A simple Retrieval-Augmented Generation (RAG) CLI application with semantic caching capabilities, supporting both Google Gemini (cloud) and Ollama (local) models, built with RedisVL, Redis Stack, and LangChain.

Quick Start

  1. Start Redis Stack (required):

    # Using Docker Compose (recommended)
    docker-compose up -d
    
    # Or using Docker directly
    docker run -d --name redis-stack -p 6379:6379 -p 8001:8001 redis/redis-stack:latest
  2. Install dependencies:

    pip install -r requirements.txt
  3. Configure environment: Create a .env file (see Configuration section)

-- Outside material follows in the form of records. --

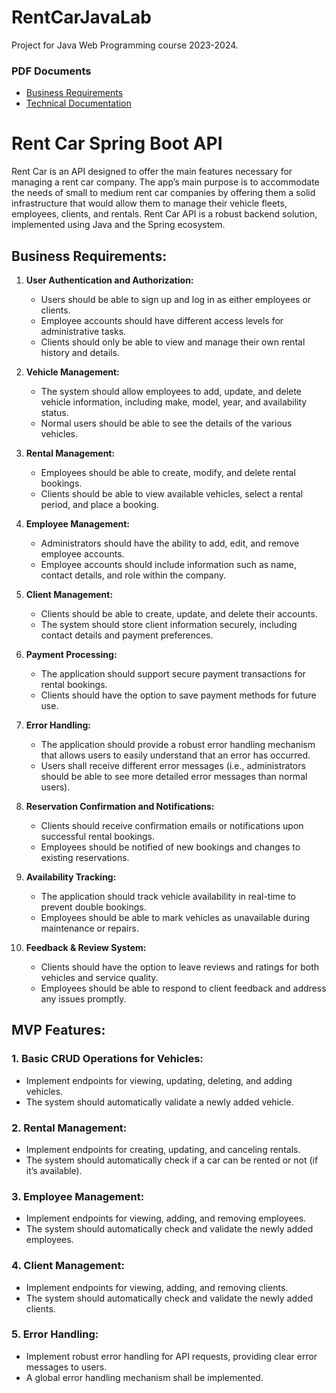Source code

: # RentCarJavaLab
 Project for Java Web Programming course 2023-2024.
### PDF Documents

- [Business Requirements](BusinessRequirements.pdf)
- [Technical Documentation](TechnicalDocumentation.pdf)
# Rent Car Spring Boot API

Rent Car is an API designed to offer the main features necessary for managing a rent car company. The app’s main purpose is to accommodate the needs of small to medium rent car companies by offering them a solid infrastructure that would allow them to manage their vehicle fleets, employees, clients, and rentals. Rent Car API is a robust backend solution, implemented using Java and the Spring ecosystem.

## Business Requirements:

1. **User Authentication and Authorization:**
    - Users should be able to sign up and log in as either employees or clients.
    - Employee accounts should have different access levels for administrative tasks.
    - Clients should only be able to view and manage their own rental history and details.

2. **Vehicle Management:**
    - The system should allow employees to add, update, and delete vehicle information, including make, model, year, and availability status.
    - Normal users should be able to see the details of the various vehicles.

3. **Rental Management:**
    - Employees should be able to create, modify, and delete rental bookings.
    - Clients should be able to view available vehicles, select a rental period, and place a booking.

4. **Employee Management:**
    - Administrators should have the ability to add, edit, and remove employee accounts.
    - Employee accounts should include information such as name, contact details, and role within the company.

5. **Client Management:**
    - Clients should be able to create, update, and delete their accounts.
    - The system should store client information securely, including contact details and payment preferences.

6. **Payment Processing:**
    - The application should support secure payment transactions for rental bookings.
    - Clients should have the option to save payment methods for future use.

7. **Error Handling:**
    - The application should provide a robust error handling mechanism that allows users to easily understand that an error has occurred.
    - Users shall receive different error messages (i.e., administrators should be able to see more detailed error messages than normal users).

8. **Reservation Confirmation and Notifications:**
    - Clients should receive confirmation emails or notifications upon successful rental bookings.
    - Employees should be notified of new bookings and changes to existing reservations.

9. **Availability Tracking:**
    - The application should track vehicle availability in real-time to prevent double bookings.
    - Employees should be able to mark vehicles as unavailable during maintenance or repairs.

10. **Feedback & Review System:**
    - Clients should have the option to leave reviews and ratings for both vehicles and service quality.
    - Employees should be able to respond to client feedback and address any issues promptly.

## MVP Features:

### 1. Basic CRUD Operations for Vehicles:
- Implement endpoints for viewing, updating, deleting, and adding vehicles.
- The system should automatically validate a newly added vehicle.

### 2. Rental Management:
- Implement endpoints for creating, updating, and canceling rentals.
- The system should automatically check if a car can be rented or not (if it’s available).

### 3. Employee Management:
- Implement endpoints for viewing, adding, and removing employees.
- The system should automatically check and validate the newly added employees.

### 4. Client Management:
- Implement endpoints for viewing, adding, and removing clients.
- The system should automatically check and validate the newly added clients.

### 5. Error Handling:
- Implement robust error handling for API requests, providing clear error messages to users.
- A global error handling mechanism shall be implemented.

    • For Gemini: Set LLM_PROVIDER=gemini and GOOGLE_API_KEY
    • For Ollama: Set LLM_PROVIDER=ollama (requires Ollama installed)
  4. Load documents and chat:

    python main.py load-documents /path/to/documents
    python main.py chat

Features

  • Dual Redis Indexes: Separate indexes for knowledge base and semantic cache
  • Semantic Caching: Automatically cache and retrieve similar queries to reduce LLM calls
  • Cost Tracking: Real-time cost calculation and display for each query-answer pair
  • Cache Savings: Visual display of cost savings when cache hits occur
  • Document Loading: Support for PDF, TXT, and Markdown files
  • Interactive Chat: Beautiful CLI interface with Rich formatting
  • Progress Tracking: Visual progress bars during document processing
  • Multi-Provider Support: Works with Google Gemini (cloud) and Ollama (local)

Architecture

Knowledge Index (RedisVL)

Stores embeddings of uploaded documents using redisvl.index.SearchIndex, enabling semantic search over your knowledge base.

Semantic Cache (RedisVL)

Uses redisvl.extensions.llmcache.SemanticCache to store query-response pairs. When a similar query is detected (above similarity threshold), the cached response is returned immediately, skipping LLM generation.

Semantic Caching Flow

  1. User asks a question
  2. Query is embedded using the configured embedding model (Gemini or Ollama)
  3. Cache Check: Search Cache Index for similar queries
  4. Cache Hit: If similarity ≥ threshold (default 0.9), return cached response
  5. Cache Miss:
    • Search Knowledge Index for relevant context
    • Generate answer using the configured LLM (Gemini or Ollama)
    • Cache the query-response pair for future use

Prerequisites

  • Python 3.8+
  • Redis Stack (with vector search capabilities)
  • Either:
    • Google Gemini API Key (for cloud-based LLM)
    • OR Ollama installed locally (for local LLM)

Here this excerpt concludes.